William Gibson, first in his novel Burning Chrome and then later in the seminal Neuromancer, both coined and defined "cyberspace" as "a consensual hallucination experienced daily by billions of legitimate operators." His novels predate the universal adoption of  the World Wide Web as a communication matrix, and his psychedelic fantasy of cyberspace–a kind of semantic space navigated by users in virtual-reality, where information takes form as navigable structures–is not quite (yet) our web, but he was correct in his estimation of the network as a hallucination.

Most of us know, on some foggy level, that the internet is made of stuff. We're not sure what, exactly, but we imagine cables are involved, and distant buildings full of computers. The consensual hallucination of our time is our willful ignorance of these tangibles. We perceive and treat the Internet as though it were inchoate; the trend of the moment is precisely to imagine it as a cloud, which summons visions of tensile webs of information floating, ethereal, in the sky. Like a lot of things we can't see, we shelve it in the firmament and forget about it.

This is where journalist Andrew Blum comes in, with his excellent new book Tubes: A Journey to the Center of the Internetto pull the cables down from the ceiling, if you will, and thrust them in our faces. Blum's opening gambit is a simple question: "When your Internet cable leaves your living room, where does it go?" To find the answer, he literally follows the cables out of the back of his router and across the world, to see a fiber-optic cable being dragged onto a Portuguese beach, to massively secretive Google data centers in the rural US, and to the major internet meeting-points of Europe.

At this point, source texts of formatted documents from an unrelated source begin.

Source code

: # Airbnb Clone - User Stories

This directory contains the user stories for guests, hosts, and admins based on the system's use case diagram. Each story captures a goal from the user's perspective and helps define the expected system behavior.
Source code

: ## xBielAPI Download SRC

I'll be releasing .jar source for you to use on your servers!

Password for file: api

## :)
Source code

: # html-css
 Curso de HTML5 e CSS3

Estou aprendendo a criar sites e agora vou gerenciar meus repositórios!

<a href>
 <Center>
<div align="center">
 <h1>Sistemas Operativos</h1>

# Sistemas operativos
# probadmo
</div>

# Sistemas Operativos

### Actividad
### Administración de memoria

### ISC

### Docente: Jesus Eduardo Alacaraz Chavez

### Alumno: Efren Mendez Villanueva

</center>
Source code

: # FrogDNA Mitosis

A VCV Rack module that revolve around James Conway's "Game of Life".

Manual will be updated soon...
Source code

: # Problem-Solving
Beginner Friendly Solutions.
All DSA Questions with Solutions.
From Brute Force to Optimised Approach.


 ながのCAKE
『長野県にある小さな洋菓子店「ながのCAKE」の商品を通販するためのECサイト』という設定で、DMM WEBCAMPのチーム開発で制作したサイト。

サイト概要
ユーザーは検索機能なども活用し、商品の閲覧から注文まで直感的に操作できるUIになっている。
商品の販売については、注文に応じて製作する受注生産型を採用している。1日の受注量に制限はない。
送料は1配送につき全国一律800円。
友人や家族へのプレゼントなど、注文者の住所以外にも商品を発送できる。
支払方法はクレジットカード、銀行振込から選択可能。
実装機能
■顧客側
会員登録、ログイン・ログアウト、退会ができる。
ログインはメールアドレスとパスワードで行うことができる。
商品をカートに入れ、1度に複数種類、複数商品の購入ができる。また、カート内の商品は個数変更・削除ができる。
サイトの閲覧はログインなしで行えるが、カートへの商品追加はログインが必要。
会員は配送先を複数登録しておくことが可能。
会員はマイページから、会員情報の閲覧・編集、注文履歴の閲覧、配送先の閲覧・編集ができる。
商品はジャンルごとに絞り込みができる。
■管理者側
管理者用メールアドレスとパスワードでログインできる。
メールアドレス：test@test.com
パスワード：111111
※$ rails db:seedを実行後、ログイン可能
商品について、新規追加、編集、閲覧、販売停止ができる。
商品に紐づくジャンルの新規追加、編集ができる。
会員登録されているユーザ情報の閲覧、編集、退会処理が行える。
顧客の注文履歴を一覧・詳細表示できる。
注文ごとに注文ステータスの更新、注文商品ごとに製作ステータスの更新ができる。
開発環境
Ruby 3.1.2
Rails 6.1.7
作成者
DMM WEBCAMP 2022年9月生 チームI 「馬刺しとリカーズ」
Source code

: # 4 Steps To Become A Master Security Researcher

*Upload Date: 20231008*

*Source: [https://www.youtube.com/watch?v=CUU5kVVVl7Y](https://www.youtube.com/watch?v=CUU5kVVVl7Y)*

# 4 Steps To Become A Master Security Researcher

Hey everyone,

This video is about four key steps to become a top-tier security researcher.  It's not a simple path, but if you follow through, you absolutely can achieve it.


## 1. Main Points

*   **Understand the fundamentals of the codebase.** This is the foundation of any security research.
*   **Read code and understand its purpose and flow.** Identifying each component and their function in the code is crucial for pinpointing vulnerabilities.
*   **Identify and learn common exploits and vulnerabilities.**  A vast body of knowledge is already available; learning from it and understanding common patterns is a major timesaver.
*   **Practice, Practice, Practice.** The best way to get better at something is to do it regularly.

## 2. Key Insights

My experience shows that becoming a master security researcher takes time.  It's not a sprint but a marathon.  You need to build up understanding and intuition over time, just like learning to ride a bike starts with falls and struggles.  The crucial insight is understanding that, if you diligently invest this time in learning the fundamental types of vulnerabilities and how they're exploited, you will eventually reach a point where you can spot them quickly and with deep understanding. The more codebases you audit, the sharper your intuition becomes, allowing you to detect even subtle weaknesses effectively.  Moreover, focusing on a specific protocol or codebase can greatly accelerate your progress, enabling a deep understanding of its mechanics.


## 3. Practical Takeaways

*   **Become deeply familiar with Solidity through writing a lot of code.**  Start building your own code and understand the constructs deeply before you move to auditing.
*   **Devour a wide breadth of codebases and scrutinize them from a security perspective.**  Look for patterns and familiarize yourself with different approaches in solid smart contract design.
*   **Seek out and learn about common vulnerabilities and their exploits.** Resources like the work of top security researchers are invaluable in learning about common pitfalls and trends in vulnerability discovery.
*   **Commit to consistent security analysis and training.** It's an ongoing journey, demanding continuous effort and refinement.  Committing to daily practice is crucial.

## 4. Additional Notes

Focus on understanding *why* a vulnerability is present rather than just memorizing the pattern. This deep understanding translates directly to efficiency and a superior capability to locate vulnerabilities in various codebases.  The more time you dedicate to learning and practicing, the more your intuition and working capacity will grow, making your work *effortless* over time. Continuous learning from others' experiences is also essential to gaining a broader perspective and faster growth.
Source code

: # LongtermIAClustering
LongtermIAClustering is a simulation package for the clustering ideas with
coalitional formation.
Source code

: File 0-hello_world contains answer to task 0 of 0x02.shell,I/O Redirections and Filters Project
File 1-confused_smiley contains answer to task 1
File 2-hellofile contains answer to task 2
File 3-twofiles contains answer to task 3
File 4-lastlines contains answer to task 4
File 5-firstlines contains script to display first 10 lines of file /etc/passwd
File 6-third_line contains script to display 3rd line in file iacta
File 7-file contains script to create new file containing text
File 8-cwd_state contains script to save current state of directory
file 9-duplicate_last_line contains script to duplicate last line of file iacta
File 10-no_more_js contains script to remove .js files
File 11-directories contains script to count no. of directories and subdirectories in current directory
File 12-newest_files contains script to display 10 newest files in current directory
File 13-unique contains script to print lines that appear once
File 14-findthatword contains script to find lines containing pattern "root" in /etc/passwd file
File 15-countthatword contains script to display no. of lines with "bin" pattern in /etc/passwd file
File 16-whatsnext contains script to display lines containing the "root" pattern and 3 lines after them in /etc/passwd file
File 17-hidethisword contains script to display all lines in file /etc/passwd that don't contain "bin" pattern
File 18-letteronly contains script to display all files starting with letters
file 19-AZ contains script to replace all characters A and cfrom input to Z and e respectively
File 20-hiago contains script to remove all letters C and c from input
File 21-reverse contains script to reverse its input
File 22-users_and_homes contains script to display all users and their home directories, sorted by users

He takes great pains to continually remind us why his journey is interesting, which I understand. Done any other way and his tireless visits to internet exchanges, router manufacturers, and nondescript industrial buildings worldwide might be the most boring travelogue in the history of the genre. The Internet, as it turns out, isn't spectacular, nor is it built for tourism; Blum, in traveling halfway across the planet to look at a blinking router in a closet in Frankfurt, is as disappointed at the Internet's lack of fanfare as you might imagine. But he still stares at the green lights, the yellow network cables, feels the drone of machinery around him, and he drums it in: these are tactile pieces of the thing! Pay attention!

This disconnect between the network on the ground and its imagined form is the emotional center of the book, the uncanny friction that propels Blum along the titular tubes. I commend him for making it personal: in a rental car parked outside a landing station in Porthcurno, England, a few hundred yards from a cable that runs under a cow-field before plunging across the Atlantic ocean all the way to America, Blum's quotidian experiences as a networked person–video chatting with the kids, updating an editor via email–seem particularly surreal, and it makes our cobbled-together cyber-culture particularly fascinating.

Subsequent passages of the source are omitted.